PARTITION_STYLE="msdos" broken on storage with 4k blocks

dpavlin commented 6 years ago

debootstrap on nodes with 4k storage blocks will create invalid partition table which won't boot inside kvm since it expects partition table with 512b blocks.

PARTITION_ALIGNMENT is currently broken and I opted to remove it all together because with 4k blocks it has VERY different behavior if you are using 2048 or 1M as argument. Since this is triggered only when PARTITION_STYLE="msdos" is used, and 1Mb os enough space i decided to hard-code that.

I'm open to suggestions how to fix this better or in cleaner way.

First commit is change which comes from Debian and is required for recent sfdisk versions, I don't know why this repository doesn't have it. It comes from https://sources.debian.org/patches/ganeti-instance-debootstrap/0.16-2.1/

googlebot commented 6 years ago

Thanks for your pull request. It looks like this may be your first contribution to a Google open source project (if not, look below for help). Before we can look at your pull request, you'll need to sign a Contributor License Agreement (CLA).

:memo: Please visit https://cla.developers.google.com/ to sign.

Once you've signed (or fixed any issues), please reply here (e.g. I signed it!) and we'll verify it.

What to do if you already signed the CLA

Individual signers

It's possible we don't have your GitHub username or you're using a different email address on your commit. Check your existing CLA data and verify that your email is set on your git commits.

Corporate signers

Your company has a Point of Contact who decides which employees are authorized to participate. Ask your POC to be added to the group of authorized contributors. If you don't know who your Point of Contact is, direct the Google project maintainer to go/cla#troubleshoot (Public version).
The email used to register you as an authorized contributor must be the email used for the Git commit. Check your existing CLA data and verify that your email is set on your git commits.
The email used to register you as an authorized contributor must also be attached to your GitHub account.

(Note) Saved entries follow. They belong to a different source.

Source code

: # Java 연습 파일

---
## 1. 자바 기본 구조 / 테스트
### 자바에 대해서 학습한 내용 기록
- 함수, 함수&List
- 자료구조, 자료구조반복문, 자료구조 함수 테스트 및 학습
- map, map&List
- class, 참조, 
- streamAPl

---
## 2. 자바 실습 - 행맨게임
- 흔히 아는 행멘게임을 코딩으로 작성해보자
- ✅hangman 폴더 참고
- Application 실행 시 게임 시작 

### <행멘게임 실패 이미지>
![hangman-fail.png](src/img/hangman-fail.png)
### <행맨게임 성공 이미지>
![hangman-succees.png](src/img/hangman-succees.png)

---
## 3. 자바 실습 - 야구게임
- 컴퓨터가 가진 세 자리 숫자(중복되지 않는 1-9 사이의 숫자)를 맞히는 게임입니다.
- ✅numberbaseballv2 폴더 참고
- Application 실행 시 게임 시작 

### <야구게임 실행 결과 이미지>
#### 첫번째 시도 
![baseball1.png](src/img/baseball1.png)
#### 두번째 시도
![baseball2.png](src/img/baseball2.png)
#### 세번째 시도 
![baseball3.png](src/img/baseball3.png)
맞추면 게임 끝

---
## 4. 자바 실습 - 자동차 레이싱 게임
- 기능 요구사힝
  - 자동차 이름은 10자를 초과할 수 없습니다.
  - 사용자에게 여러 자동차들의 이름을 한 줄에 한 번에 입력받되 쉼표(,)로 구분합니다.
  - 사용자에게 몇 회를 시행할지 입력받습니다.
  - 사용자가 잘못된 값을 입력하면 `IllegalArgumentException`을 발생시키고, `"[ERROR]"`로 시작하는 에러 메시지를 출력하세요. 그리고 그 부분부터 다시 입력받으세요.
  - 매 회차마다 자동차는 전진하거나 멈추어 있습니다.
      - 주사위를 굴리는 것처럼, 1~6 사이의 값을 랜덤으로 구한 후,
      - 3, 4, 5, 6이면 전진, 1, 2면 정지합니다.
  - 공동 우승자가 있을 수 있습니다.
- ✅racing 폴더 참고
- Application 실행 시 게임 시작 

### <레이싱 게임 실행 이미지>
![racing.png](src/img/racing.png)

dpavlin commented 6 years ago

I signed it!

googlebot commented 6 years ago

So there's good news and bad news.

:thumbsup: The good news is that everyone that needs to sign a CLA (the pull request submitter and all commit authors) have done so. Everything is all good there.

:confused: The bad news is that it appears that one or more commits were authored or co-authored by someone other than the pull request submitter. We need to confirm that all authors are ok with their commits being contributed to this project. Please have them confirm that here in the pull request.

Note to project maintainer: This is a terminal state, meaning the cla/google commit status will not change from this state. It's up to you to confirm consent of all the commit author(s), set the cla label to yes (if enabled on your project), and then merge this pull request when appropriate.

dpavlin commented 6 years ago

Oh, it seems that @apoikos first has to submit his part of change because I can't sign licence agreement for him.

iustin commented 6 years ago

@apoikos - good question, do you have any other pending patches in the Debian packages?

apoikos commented 6 years ago

@iustin: no, that's the only patch left. I'm fine with including it in this PR.

apoikos commented 6 years ago

Of course I mean the only patch left for instance-debootstrap. There are many more for ganeti itself which I'll be upstreaming slowly.

iustin commented 6 years ago

Hmm, I'm not in best position to approve a patch with cla not able to sign it. @apoikos, would you mind much to send your patch separately?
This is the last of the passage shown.